### Task input
────────────────────────────────────────

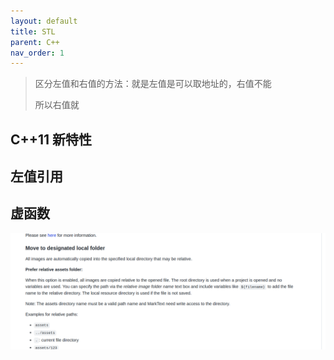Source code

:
 ```yaml
---
layout: default
title: STL
parent: C++
nav_order: 1
---
```


> 区分左值和右值的方法：就是左值是可以取地址的，右值不能
> 
> 所以右值就

## C++11 新特性

## 左值引用

## 虚函数

![](../../docImgs/STL_imgs/2022-10-11-13-10-44-image.png)
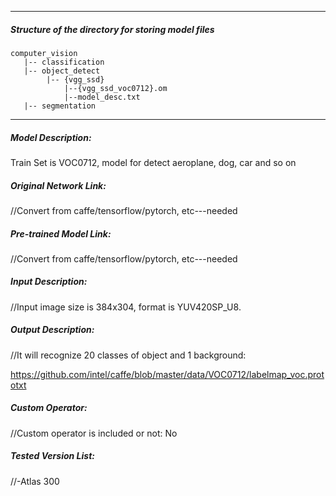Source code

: *******************************************************************************
##### Structure of the directory for storing model files
```
computer_vision
   |-- classification
   |-- object_detect
        |-- {vgg_ssd}
            |--{vgg_ssd_voc0712}.om
            |--model_desc.txt
   |-- segmentation
```

*******************************************************************************

##### Model Description:
Train Set is VOC0712, model for detect aeroplane, dog, car and so on

##### Original Network Link:
//Convert from caffe/tensorflow/pytorch, etc---needed

##### Pre-trained Model Link:
//Convert from caffe/tensorflow/pytorch, etc---needed

##### Input Description:
//Input image size is 384x304, format is YUV420SP_U8.

##### Output Description:
//It will recognize 20 classes of object and 1 background:

<https://github.com/intel/caffe/blob/master/data/VOC0712/labelmap_voc.prototxt>

##### Custom Operator:
//Custom operator is included or not: No

##### Tested Version List:
//-Atlas 300
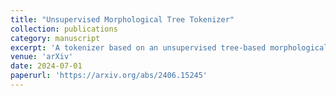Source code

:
 ```yaml
---
title: "Unsupervised Morphological Tree Tokenizer"
collection: publications
category: manuscript
excerpt: 'A tokenizer based on an unsupervised tree-based morphological parser.'
venue: 'arXiv'
date: 2024-07-01
paperurl: 'https://arxiv.org/abs/2406.15245'
---
```

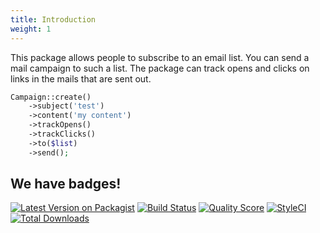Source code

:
 ```yaml
---
title: Introduction
weight: 1
---
```


This package allows people to subscribe to an email list. You can send a mail campaign to such a list. The package can track opens and clicks on links in the mails that are sent out.

```php
Campaign::create()
    ->subject('test')
    ->content('my content')
    ->trackOpens()
    ->trackClicks()
    ->to($list)
    ->send();
```

## We have badges!

[![Latest Version on Packagist](https://img.shields.io/packagist/v/spatie/laravel-mass-mailing.svg?style=flat-square)](https://packagist.org/packages/spatie/laravel-email-campaigns)
[![Build Status](https://img.shields.io/travis/spatie/laravel-mass-mailing/master.svg?style=flat-square)](https://travis-ci.org/spatie/laravel-email-campaigns)
[![Quality Score](https://img.shields.io/scrutinizer/g/spatie/laravel-mass-mailing.svg?style=flat-square)](https://scrutinizer-ci.com/g/spatie/laravel-email-campaigns)
[![StyleCI](https://github.styleci.io/repos/210674796/shield?branch=master)](https://github.styleci.io/repos/210674796)
[![Total Downloads](https://img.shields.io/packagist/dt/spatie/laravel-mass-mailing.svg?style=flat-square)](https://packagist.org/packages/spatie/laravel-email-campaigns)
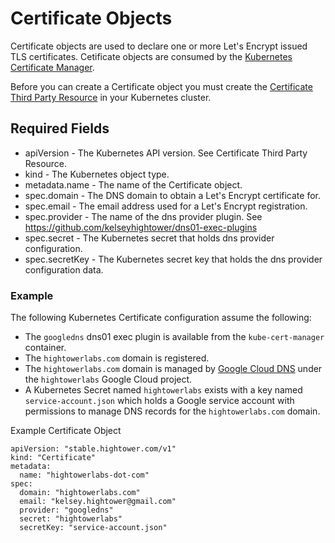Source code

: # Certificate Objects

Certificate objects are used to declare one or more Let's Encrypt issued TLS certificates. Cetificate objects are consumed by the [Kubernetes Certificate Manager](https://github.com/kelseyhightower/kube-cert-manager).

Before you can create a Certificate object you must create the [Certificate Third Party Resource](certificate-third-party-resource.md) in your Kubernetes cluster.

## Required Fields

* apiVersion - The Kubernetes API version. See Certificate Third Party Resource.
* kind - The Kubernetes object type.
* metadata.name - The name of the Certificate object.
* spec.domain - The DNS domain to obtain a Let's Encrypt certificate for.
* spec.email - The email address used for a Let's Encrypt registration.
* spec.provider - The name of the dns provider plugin. See https://github.com/kelseyhightower/dns01-exec-plugins
* spec.secret - The Kubernetes secret that holds dns provider configuration.
* spec.secretKey - The Kubernetes secret key that holds the dns provider configuration data.

### Example

The following Kubernetes Certificate configuration assume the following:

* The `googledns` dns01 exec plugin is available from the `kube-cert-manager` container.
* The `hightowerlabs.com` domain is registered.
* The `hightowerlabs.com` domain is managed by [Google Cloud DNS](https://cloud.google.com/dns) under the `hightowerlabs` Google Cloud project.
* A Kubernetes Secret named `hightowerlabs` exists with a key named `service-account.json` which holds a Google service account with permissions to manage DNS records for the `hightowerlabs.com` domain.

Example Certificate Object

```
apiVersion: "stable.hightower.com/v1"
kind: "Certificate"
metadata:
  name: "hightowerlabs-dot-com"
spec:
  domain: "hightowerlabs.com"
  email: "kelsey.hightower@gmail.com"
  provider: "googledns"
  secret: "hightowerlabs"
  secretKey: "service-account.json"
```
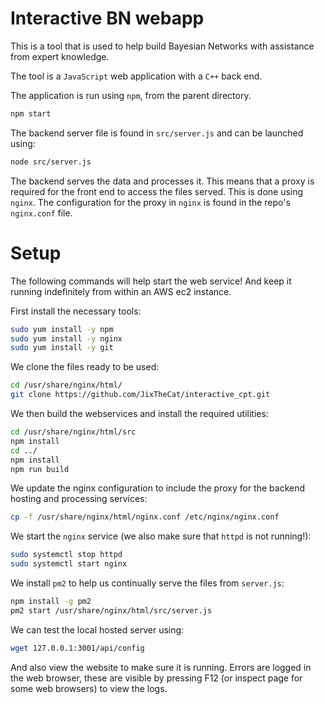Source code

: # Interactive BN webapp

This is a tool that is used to help build Bayesian Networks with assistance from expert knowledge.

The tool is a `JavaScript` web application with a `C++` back end.

The application is run using `npm`, from the parent directory.
```bash
npm start
```

The backend server file is found in `src/server.js` and can be launched using:
```bash
node src/server.js
```

The backend serves the data and processes it. This means that a proxy is required for the front end to access the files served. This is done using `nginx`. The configuration for the proxy in `nginx` is found in the repo's `nginx.conf` file.

# Setup
The following commands will help start the web service! And keep it running indefinitely from within an AWS ec2 instance.

First install the necessary tools:
```bash
sudo yum install -y npm
sudo yum install -y nginx
sudo yum install -y git
```

We clone the files ready to be used:
```bash
cd /usr/share/nginx/html/
git clone https://github.com/JixTheCat/interactive_cpt.git
``` 

We then build the webservices and install the required utilities:
```bash
cd /usr/share/nginx/html/src
npm install
cd ../
npm install
npm run build
```

We update the nginx configuration to include the proxy for the backend hosting and processing services:
```bash
cp -f /usr/share/nginx/html/nginx.conf /etc/nginx/nginx.conf
```

We start the `nginx` service (we also make sure that `httpd` is not running!):
```bash
sudo systemctl stop httpd
sudo systemctl start nginx
```

We install `pm2` to help us continually serve the files from `server.js`:
```bash
npm install -g pm2
pm2 start /usr/share/nginx/html/src/server.js
```

We can test the local hosted server using:
```bash
wget 127.0.0.1:3001/api/config
```

And also view the website to make sure it is running. Errors are logged in the web browser, these are visible by pressing F12 (or inspect page for some web browsers) to view the logs.
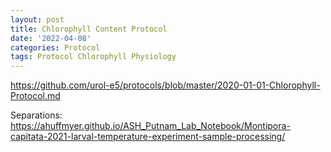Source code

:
 ```yaml
---
layout: post
title: Chlorophyll Content Protocol
date: '2022-04-08'
categories: Protocol
tags: Protocol Chlorophyll Physiology
---
```

https://github.com/urol-e5/protocols/blob/master/2020-01-01-Chlorophyll-Protocol.md

Separations: https://ahuffmyer.github.io/ASH_Putnam_Lab_Notebook/Montipora-capitata-2021-larval-temperature-experiment-sample-processing/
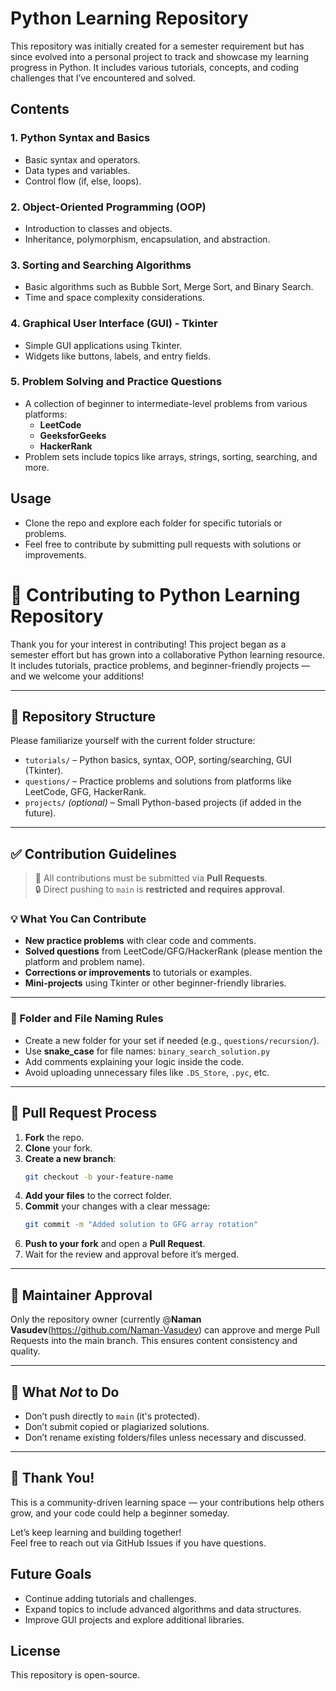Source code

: # Python Learning Repository

This repository was initially created for a semester requirement but has since evolved into a personal project to track and showcase my learning progress in Python. It includes various tutorials, concepts, and coding challenges that I’ve encountered and solved.

## Contents

### 1. **Python Syntax and Basics**
   - Basic syntax and operators.
   - Data types and variables.
   - Control flow (if, else, loops).

### 2. **Object-Oriented Programming (OOP)**
   - Introduction to classes and objects.
   - Inheritance, polymorphism, encapsulation, and abstraction.

### 3. **Sorting and Searching Algorithms**
   - Basic algorithms such as Bubble Sort, Merge Sort, and Binary Search.
   - Time and space complexity considerations.

### 4. **Graphical User Interface (GUI) - Tkinter**
   - Simple GUI applications using Tkinter.
   - Widgets like buttons, labels, and entry fields.

### 5. **Problem Solving and Practice Questions**
   - A collection of beginner to intermediate-level problems from various platforms:
     - **LeetCode**
     - **GeeksforGeeks**
     - **HackerRank**
   - Problem sets include topics like arrays, strings, sorting, searching, and more.

## Usage

- Clone the repo and explore each folder for specific tutorials or problems.
- Feel free to contribute by submitting pull requests with solutions or improvements.

# 🤝 Contributing to Python Learning Repository

Thank you for your interest in contributing! This project began as a semester effort but has grown into a collaborative Python learning resource. It includes tutorials, practice problems, and beginner-friendly projects — and we welcome your additions!

---

## 📁 Repository Structure

Please familiarize yourself with the current folder structure:

- `tutorials/` – Python basics, syntax, OOP, sorting/searching, GUI (Tkinter).
- `questions/` – Practice problems and solutions from platforms like LeetCode, GFG, HackerRank.
- `projects/` *(optional)* – Small Python-based projects (if added in the future).

---

## ✅ Contribution Guidelines

> 🛑 All contributions must be submitted via **Pull Requests**.  
> 🔒 Direct pushing to `main` is **restricted and requires approval**.

### 💡 What You Can Contribute

- **New practice problems** with clear code and comments.
- **Solved questions** from LeetCode/GFG/HackerRank (please mention the platform and problem name).
- **Corrections or improvements** to tutorials or examples.
- **Mini-projects** using Tkinter or other beginner-friendly libraries.

---

### 📌 Folder and File Naming Rules

- Create a new folder for your set if needed (e.g., `questions/recursion/`).
- Use **snake_case** for file names: `binary_search_solution.py`
- Add comments explaining your logic inside the code.
- Avoid uploading unnecessary files like `.DS_Store`, `.pyc`, etc.

---

## 🧪 Pull Request Process

1. **Fork** the repo.
2. **Clone** your fork.
3. **Create a new branch**:  
   ```bash
   git checkout -b your-feature-name
   ```
4. **Add your files** to the correct folder.
5. **Commit** your changes with a clear message:
   ```bash
   git commit -m "Added solution to GFG array rotation"
   ```
6. **Push to your fork** and open a **Pull Request**.
7. Wait for the review and approval before it’s merged.

---

## 👤 Maintainer Approval

Only the repository owner (currently @**Naman Vasudev**(https://github.com/Naman-Vasudev) can approve and merge Pull Requests into the main branch. This ensures content consistency and quality.

---

## 🚫 What *Not* to Do

- Don’t push directly to `main` (it's protected).
- Don’t submit copied or plagiarized solutions.
- Don’t rename existing folders/files unless necessary and discussed.

---

## 🙌 Thank You!

This is a community-driven learning space — your contributions help others grow, and your code could help a beginner someday.

Let’s keep learning and building together!  
Feel free to reach out via GitHub Issues if you have questions.


## Future Goals
   - Continue adding tutorials and challenges.
   - Expand topics to include advanced algorithms and data structures.
   - Improve GUI projects and explore additional libraries.

## License
This repository is open-source.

────────────────────────────────────────

Bring together all lines in the records where the word "keep" is found.

The following commands will help start the web service! And keep it running indefinitely from within an AWS ec2 instance.
Let’s keep learning and building together!  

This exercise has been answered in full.